Hi Ed… as best to my knowledge it was unique to the last 200 years. Charles did was ordained originally as an Anglican priest after attending the Natosh Seminary and later became a Catholic and then entered a Trappist Monastery for a few years, though he never took his final vows with them. Again, to the best of my knowledge it was at about time he came to the Diocese of Victoria. He had also corresponded with his fellow Trappist Thomas Merton who gave him spiritual direction. Thanks for asking these questions.
Bruce, I enjoy reading Thomas Merton. I came across his writing via Parker Palmer. When I met Parker, we chatted about how Thomas Merton was ahead of his time in many ways. What would he say today?
Hi Ivon… I haven’t heard of Parker Palmer, though I have read Thomas Merton over and over again…. for the past 4 months I have been savouring his New Seeds of Contemplation, slowly, Chapter by Chapter – searching for insights to my own situations and the situations of the present world. I wonder too, what might Merton may say. Maybe wake up world… wake up … find your true selves…. hmm. I hope your weekend is well, Ivon.
I read Parker’s work as he has written about teaching, but his early work is heavily influenced by Thomas Merton.

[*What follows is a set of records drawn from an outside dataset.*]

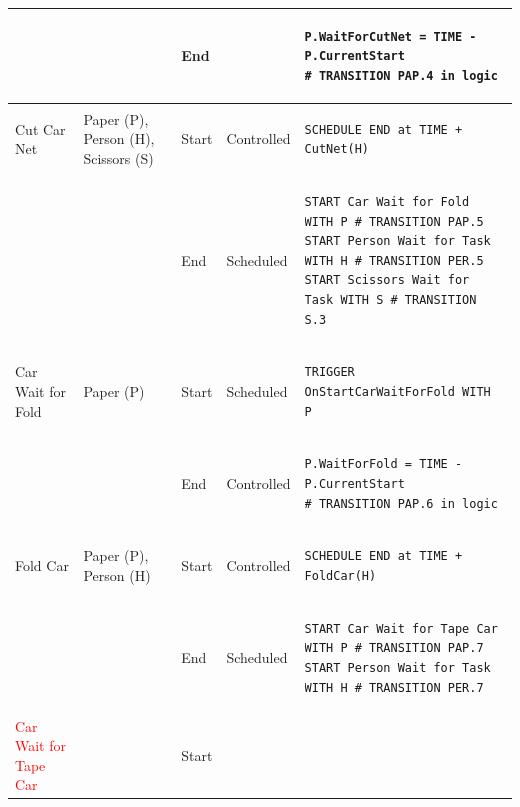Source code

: \documentclass[
  10pt,
  a4paperpaper,
  DIV=11,
  numbers=noendperiod,
  oneside]{scrreprt}
\begin{document}
\begin{longtable}{@{}>{\raggedright\arraybackslash}p{1.8cm}>{\raggedright\arraybackslash}p{2.1cm}>{\raggedright\arraybackslash}p{0.9cm}>{\raggedright\arraybackslash}p{2.2cm}>{\raggedright\arraybackslash}p{8.75cm}@{}}
  &                                                          & End   &  & 
\begin{lstlisting}[language=CMPseudo]
P.WaitForCutNet = TIME - P.CurrentStart
# TRANSITION PAP.4 in logic
\end{lstlisting}             \\ \midrule
  Cut Car Net               & Paper (P), Person (H), Scissors (S)     & Start & Controlled  & 
\begin{lstlisting}[language=CMPseudo]
SCHEDULE END at TIME + CutNet(H)
\end{lstlisting}             \\
  &                                                          & End   & Scheduled &
\begin{lstlisting}[language=CMPseudo]
START Car Wait for Fold WITH P # TRANSITION PAP.5
START Person Wait for Task WITH H # TRANSITION PER.5
START Scissors Wait for Task WITH S # TRANSITION S.3
\end{lstlisting}              \\ \midrule
  Car Wait for Fold         & Paper (P)                              & Start & Scheduled  & 
\begin{lstlisting}[language=CMPseudo]
TRIGGER OnStartCarWaitForFold WITH P
\end{lstlisting}             \\
  &                                                          & End   & Controlled & 
\begin{lstlisting}[language=CMPseudo]
P.WaitForFold = TIME - P.CurrentStart
# TRANSITION PAP.6 in logic
\end{lstlisting}             \\ \midrule
  Fold Car                  & Paper (P), Person (H)                  & Start & Controlled  & 
\begin{lstlisting}[language=CMPseudo]
SCHEDULE END at TIME + FoldCar(H)
\end{lstlisting}             \\
  &                                                          & End   & Scheduled & 
\begin{lstlisting}[language=CMPseudo]
START Car Wait for Tape Car WITH P # TRANSITION PAP.7
START Person Wait for Task WITH H # TRANSITION PER.7
\end{lstlisting}             \\ \midrule
  \textcolor{Red}{Car Wait for Tape Car}     &                                & Start &   & 
\begin{lstlisting}[language=CMPseudo]
 

\end{lstlisting}
\end{longtable}
\end{document}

That is a good word: savour. One has to take one’s time and take in each word Merton right.
Take care and enjoy.
Such an interesting interview with Charles Brandt. And what a beautiful mind. Thank you for sharing this interview.
Your welcome Otto… Charles is a beautiful old fellow, with an amazing outlook on life and the cosmos.
beautiful visual expressions
accompanying the heartfelt wisdom
of your teacher and friend, Bruce!
how wonderful to have such inspiration
to get deeper in touch with beautiful
feathered friends 🙂
a beautiful weaving together of word and picture, many thanks for the shared experience …94 yrs young Charles Brandt
Fascinating, Bruce. My family lives in Courteney, so I will forward this to them now. Good job! Love the interweaving of the interview with the photos.
Thanks Susan – glad you enjoyed hearing (and seeing) more from Charles; truly inspiring! It’s neat you have family in Courtenay… such a small world.
This is a beautiful and inspiring tribute to a man who’s life has truly been well lived. As he walks toward eternity, his words, his deeds and his legacy will be held in our hearts. Thank your for sharing this wonderful story.
Your welcome Kathryn, and hello – it’s good to hear from you over on Lasquiti Island. I’ll email you in regards to the legacy of Charles – it will be a true joy to be a part of this.
Thank you so much for sharing this. You always teach me something new.
Your welcome… in this case it is Charles doing the teaching 🙂
I absolutely loved this, thanks for posting this interview…synchronicity keeps coming to me through so many places and signs…I have started to feel the call of the birds, they are approaching me, showing themselves to me, they are the door to the connection to the natural world.
I particularly liked what he says at the end, and how I long to be in that spot myself! “I’m not going anywhere. I love this spot. I’m permanent. I feel steady, in a sense, with life, and with my calling. And this is my place. I walk out and I know the trees, and I know the birds and the animals. They’re my friends. As I said, the human community and the rest of the natural world has to go into the future as a single sacred community. I feel that I’m part of this community where the natural world and people come and go; and if we don’t, as Thomas Berry says, we’ll perish.”
Beautiful! Thanks for sharing Bruce!
Your welcome, Silvia. It seems a confirmation, of sorts. I am noticing the birds more too, and not sure if it’s spring or if it is me more aware? Yesterday, some Canada geese came honking in out of nowhere, and did a big loop around our cabin and then headed off from wherever they came. I felt like they were saying hello. At suppertime today, Francis had a bird book out on the dinner table, and I asked what she was looking at. She told me she noticed a bird in the morning thay she hadn’t seen here before, and the book identified it as a Wabler. Then I showed her Charles photo, and she said yes that’s it! I’m so glad this post about Charles’ life, and his message had that synchronicity you speak of and it’s good to hear from – Bruce.
I wonder if they are trying to tell us something?